XP gain by role-playing is at a suggested rate of 1/20 the amount needed by the character to advance by one level. The DM is advised to only award XP for this activity once per game session. This means that, to increase in level, the other 80% 95% of the character's XP must come from the other 4 methods. So how easy is that? And of the remaining 80% 95% of XP needed, what percentages come from these other methods? Let's look at methods #2, #3 and #4 together, because they are related.

"When the characters achieve a major goal," says the RC,"award them experience equal to the XP Value of monsters defeated in reaching that goal." That's method #2 on the list above. Method #3 goes on to say, "Add XP Value of all monsters defeated; divide by number of characters who participated in their defeat; award the result in XP to each character who participated." As to XP gain via the collection of treasure, "Each 1 gp value of treasure won by a character = 1 XP earned by the character."

So it looks like defeating monsters, as an activity in D&D, ends up awarding XP twice...PLUS you get XP for grabbing all the candy that falls out. This suggests then that D&D is, after all, all about killing things and taking their stuff...

...until one reads the definition of 'defeat' in the context of the game rules (emphasis mine):
Characters earn experience points by defeating monsters and other opponents. Defeating a monster doesn't necessarily mean killing it; defeating an opponent can mean killing it, capturing it, tricking it into destroying itself, trapping it forever so that it can't menace the rest of the world, and so forth.
Thus we see that the D&D's supposed 'focus on combat' is misidentified, at least from the point of view of its designers.
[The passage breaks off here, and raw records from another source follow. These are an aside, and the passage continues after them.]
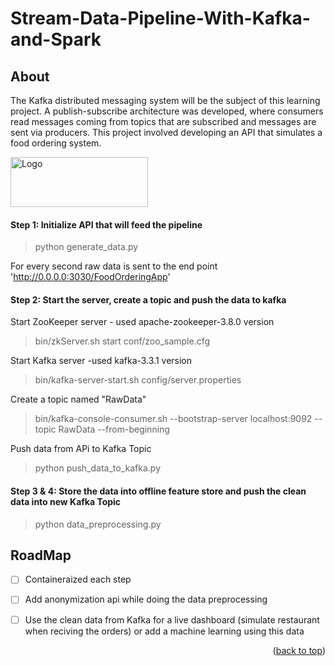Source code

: # Stream-Data-Pipeline-With-Kafka-and-Spark

<a name="readme-top"></a>


<div align="left">

<!-- ABOUT THE PROJECT -->
## About
  
The Kafka distributed messaging system will be the subject of this learning project. A publish-subscribe architecture was developed, where consumers read messages coming from topics that are subscribed and messages are sent via producers. This project involved developing an API that simulates a food ordering system.

<a>
  <img src="src/img/logo.png" alt="Logo" width="220" height="80">
</a>

#### Step 1: Initialize API that will feed the pipeline

> python generate_data.py 

For every second raw data is sent to the end point 'http://0.0.0.0:3030/FoodOrderingApp'

#### Step 2: Start the server, create a topic and push the data to kafka

Start ZooKeeper server - used apache-zookeeper-3.8.0 version
> bin/zkServer.sh start conf/zoo_sample.cfg

Start Kafka server -used kafka-3.3.1 version
> bin/kafka-server-start.sh config/server.properties

Create a topic named "RawData"
> bin/kafka-console-consumer.sh --bootstrap-server localhost:9092 --topic RawData --from-beginning

Push data from APi to Kafka Topic
> python push_data_to_kafka.py

#### Step 3 & 4: Store the data into offline feature store and push the clean data into new Kafka Topic

> python data_preprocessing.py


<!-- ROADMAP -->
## RoadMap

 * [ ] Containeraized each step
 * [ ] Add anonymization api while doing the data preprocessing
 * [ ] Use the clean data from Kafka for a live dashboard (simulate restaurant when reciving the orders) or add a machine learning using this data


<p align="right">(<a href="#readme-top">back to top</a>)</p>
It's to be rewarded, yes, because the game is ultimately one of sword & sorcery adventure. But as we all know, such tales are not solely about blood and gold -- they're also about derring-do of one sort or another. Hence method #5 of gaining XP in the D&D Rules Cyclopedia:
When a player performs an exceptional action, the DM can award his character an experience bonus equal to one-twentieth (1/20) the base points he needs to get to the next level.
Looks familiar, doesn't it? But let's read on -- and do so carefully, because there are some fine points to consider here:
The DM has to decide what constitutes an exceptional action in your campaign.
Here we see that the DM is given great leeway in deciding what's 'exceptional' in his or her opinion -- and more to the point, what's worth another 20% 5% of a character's next level. So what criteria are advised to the DM in choosing what's an "exceptional action"?
As a rule of thumb, an exceptional action is a success that the character achieves when the DM didn't think he could, or didn't anticipate the clever means by which he achieved it.
Further, two common examples are given: saving allies from harm and exceptional use of skills. Dig the part about saving allies:

This type of exceptional action takes place when the PCs encounter a situation where the Dungeon Master fully expects them to be seriously hurt, and yet a character manages to save them from that fate in an unexpected and unlikely way.

For example, the PCs wander into a nest of vampires. A nasty fight is expected, and as the PCs walk in, the vampires rise out of their coffins. Suddenly, before any combat starts, one PC steps forward and announces that the PCs are representatives of a famous evil lord who wants to forge an alliance with the vampires, and if the vampires attack they're sure to miss out on a great opportunity for mutual gain. While the vampires listen in interest, he spins a clever story about a way by which the imaginary lord's minions and the vampires can take over this entire region of the country. The DM rolls for the vampires' reactions and finds them very positively disposed to the PC's offer. The PC arranges for another meeting in another place, and the PCs leave.

Now, the player character who wove this lovely tale of lies has done something very good. He kept his friends from being hurt in this surprise encounter, and he's set things up so that they can fight the vampires at a time and place of their own choosing. This is an exceptional action, and he should most certainly be rewarded for it.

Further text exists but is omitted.